##### Supplied material #####

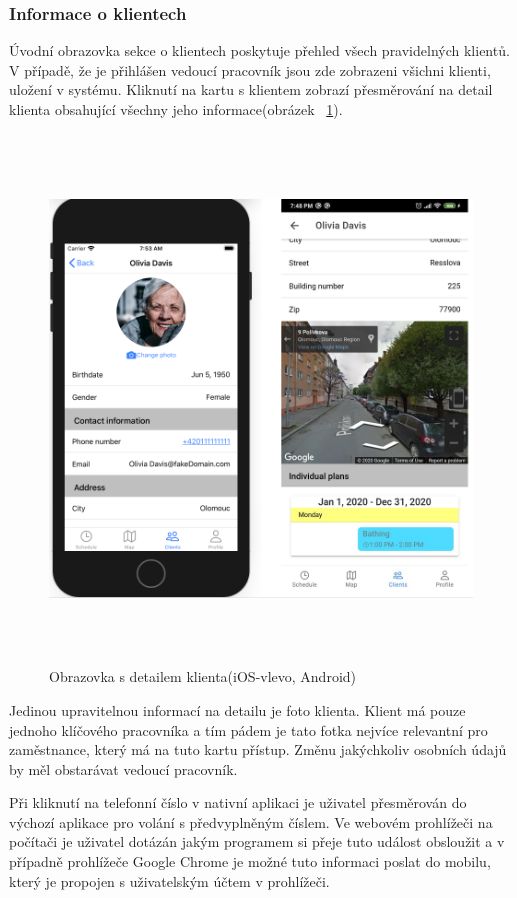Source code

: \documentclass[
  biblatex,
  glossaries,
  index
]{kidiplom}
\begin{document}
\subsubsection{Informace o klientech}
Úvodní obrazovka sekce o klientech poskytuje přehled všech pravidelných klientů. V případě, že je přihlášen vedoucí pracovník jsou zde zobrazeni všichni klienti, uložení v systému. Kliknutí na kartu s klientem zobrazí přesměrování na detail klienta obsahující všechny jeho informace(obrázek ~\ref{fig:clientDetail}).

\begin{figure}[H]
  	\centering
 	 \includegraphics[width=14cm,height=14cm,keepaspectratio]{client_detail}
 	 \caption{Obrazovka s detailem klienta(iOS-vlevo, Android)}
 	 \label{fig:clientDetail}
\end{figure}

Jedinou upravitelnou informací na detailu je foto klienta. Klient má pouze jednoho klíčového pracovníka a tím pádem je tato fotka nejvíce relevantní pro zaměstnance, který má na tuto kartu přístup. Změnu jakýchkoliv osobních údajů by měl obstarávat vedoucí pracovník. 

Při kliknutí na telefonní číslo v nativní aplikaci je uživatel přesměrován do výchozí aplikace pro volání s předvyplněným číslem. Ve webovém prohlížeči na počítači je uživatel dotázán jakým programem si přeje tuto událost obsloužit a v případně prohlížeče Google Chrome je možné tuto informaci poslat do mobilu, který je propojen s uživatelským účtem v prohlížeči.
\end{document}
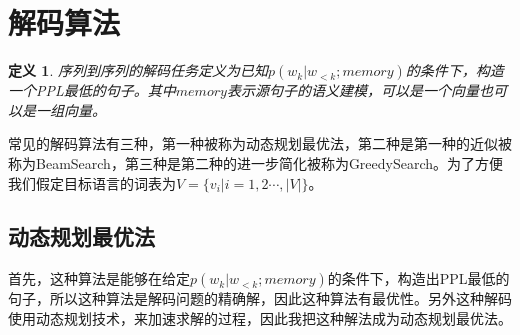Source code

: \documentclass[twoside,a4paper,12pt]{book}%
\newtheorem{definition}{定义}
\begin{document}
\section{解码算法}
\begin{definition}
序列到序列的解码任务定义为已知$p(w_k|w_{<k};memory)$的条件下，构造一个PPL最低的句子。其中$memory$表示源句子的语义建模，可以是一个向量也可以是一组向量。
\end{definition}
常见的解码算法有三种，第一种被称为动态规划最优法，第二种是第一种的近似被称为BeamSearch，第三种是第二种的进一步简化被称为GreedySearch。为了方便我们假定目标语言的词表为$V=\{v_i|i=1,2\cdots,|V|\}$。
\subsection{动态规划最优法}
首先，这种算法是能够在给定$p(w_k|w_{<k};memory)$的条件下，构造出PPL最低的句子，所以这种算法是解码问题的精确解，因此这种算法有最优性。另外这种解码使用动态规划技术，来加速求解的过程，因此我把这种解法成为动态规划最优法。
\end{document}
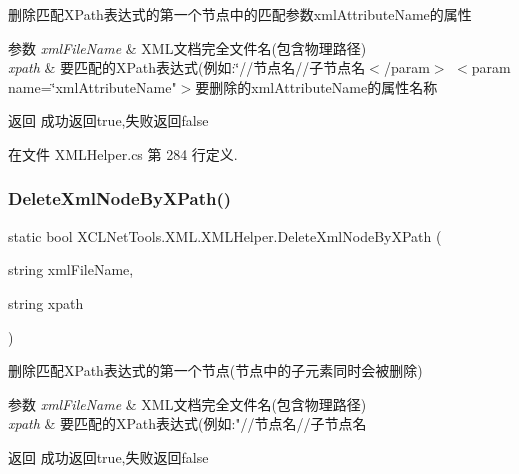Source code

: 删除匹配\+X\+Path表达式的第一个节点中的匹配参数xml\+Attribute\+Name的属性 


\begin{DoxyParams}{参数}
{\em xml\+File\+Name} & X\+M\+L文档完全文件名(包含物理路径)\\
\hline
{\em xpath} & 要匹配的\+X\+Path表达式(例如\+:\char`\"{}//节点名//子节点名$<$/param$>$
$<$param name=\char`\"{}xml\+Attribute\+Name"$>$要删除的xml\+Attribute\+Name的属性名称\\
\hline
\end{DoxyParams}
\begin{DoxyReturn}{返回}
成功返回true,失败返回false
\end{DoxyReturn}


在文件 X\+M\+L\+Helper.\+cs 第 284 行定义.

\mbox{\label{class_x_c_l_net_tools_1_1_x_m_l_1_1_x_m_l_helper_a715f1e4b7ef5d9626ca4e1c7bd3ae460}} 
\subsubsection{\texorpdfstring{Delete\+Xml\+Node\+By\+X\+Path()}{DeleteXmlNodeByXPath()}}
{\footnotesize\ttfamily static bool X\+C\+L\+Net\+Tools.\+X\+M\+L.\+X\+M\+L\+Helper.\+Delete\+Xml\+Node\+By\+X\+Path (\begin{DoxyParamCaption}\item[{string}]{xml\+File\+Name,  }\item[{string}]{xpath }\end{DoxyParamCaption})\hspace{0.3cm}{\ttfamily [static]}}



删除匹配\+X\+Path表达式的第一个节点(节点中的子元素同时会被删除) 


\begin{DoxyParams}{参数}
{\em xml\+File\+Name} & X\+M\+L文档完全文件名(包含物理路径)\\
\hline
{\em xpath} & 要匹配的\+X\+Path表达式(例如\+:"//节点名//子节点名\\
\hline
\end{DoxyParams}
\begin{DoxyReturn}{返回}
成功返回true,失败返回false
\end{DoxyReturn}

#####

Exercise
Scan the records for the word "documentclass", and copy each line where it is found.

Result
: \documentclass[
: \documentclass[twoside,a4paper,12pt]{book}%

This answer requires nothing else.